Your goal:
Return exactly the lines below, starting with the one that has "orthogonal to the" and going on through the one that has "given generator or".

Extracted information:
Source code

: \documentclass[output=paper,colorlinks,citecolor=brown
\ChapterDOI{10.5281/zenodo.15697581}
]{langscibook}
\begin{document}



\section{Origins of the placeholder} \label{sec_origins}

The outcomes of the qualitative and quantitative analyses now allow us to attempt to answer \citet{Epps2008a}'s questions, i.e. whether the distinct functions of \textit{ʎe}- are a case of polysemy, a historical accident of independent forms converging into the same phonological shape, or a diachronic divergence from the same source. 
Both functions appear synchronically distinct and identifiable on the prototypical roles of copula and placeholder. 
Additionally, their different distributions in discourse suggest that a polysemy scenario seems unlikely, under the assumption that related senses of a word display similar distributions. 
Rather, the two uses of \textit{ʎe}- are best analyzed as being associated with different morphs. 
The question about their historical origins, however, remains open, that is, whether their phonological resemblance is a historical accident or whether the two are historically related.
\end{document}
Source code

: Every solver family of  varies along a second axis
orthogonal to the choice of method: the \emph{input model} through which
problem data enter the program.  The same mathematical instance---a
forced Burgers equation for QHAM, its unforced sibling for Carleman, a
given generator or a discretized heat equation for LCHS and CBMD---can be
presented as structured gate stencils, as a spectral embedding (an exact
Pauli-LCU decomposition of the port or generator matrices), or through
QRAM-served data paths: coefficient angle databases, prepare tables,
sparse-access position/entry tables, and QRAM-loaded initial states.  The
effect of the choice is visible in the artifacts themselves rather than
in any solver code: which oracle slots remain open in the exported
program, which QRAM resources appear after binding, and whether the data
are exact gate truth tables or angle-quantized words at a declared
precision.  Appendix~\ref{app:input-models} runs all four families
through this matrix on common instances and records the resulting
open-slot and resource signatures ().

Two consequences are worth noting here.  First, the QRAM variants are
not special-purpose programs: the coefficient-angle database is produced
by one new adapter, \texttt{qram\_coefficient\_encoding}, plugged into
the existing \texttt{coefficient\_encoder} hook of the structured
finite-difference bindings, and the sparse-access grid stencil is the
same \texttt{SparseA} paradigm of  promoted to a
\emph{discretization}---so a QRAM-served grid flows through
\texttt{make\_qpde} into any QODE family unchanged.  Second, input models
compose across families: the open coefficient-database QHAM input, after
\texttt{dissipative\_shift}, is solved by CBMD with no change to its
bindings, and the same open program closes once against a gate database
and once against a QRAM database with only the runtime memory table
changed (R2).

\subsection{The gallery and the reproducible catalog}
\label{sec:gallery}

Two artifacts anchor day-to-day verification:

Your solution:
orthogonal to the choice of method: the \emph{input model} through which
problem data enter the program.  The same mathematical instance---a
forced Burgers equation for QHAM, its unforced sibling for Carleman, a
given generator or a discretized heat equation for LCHS and CBMD---can be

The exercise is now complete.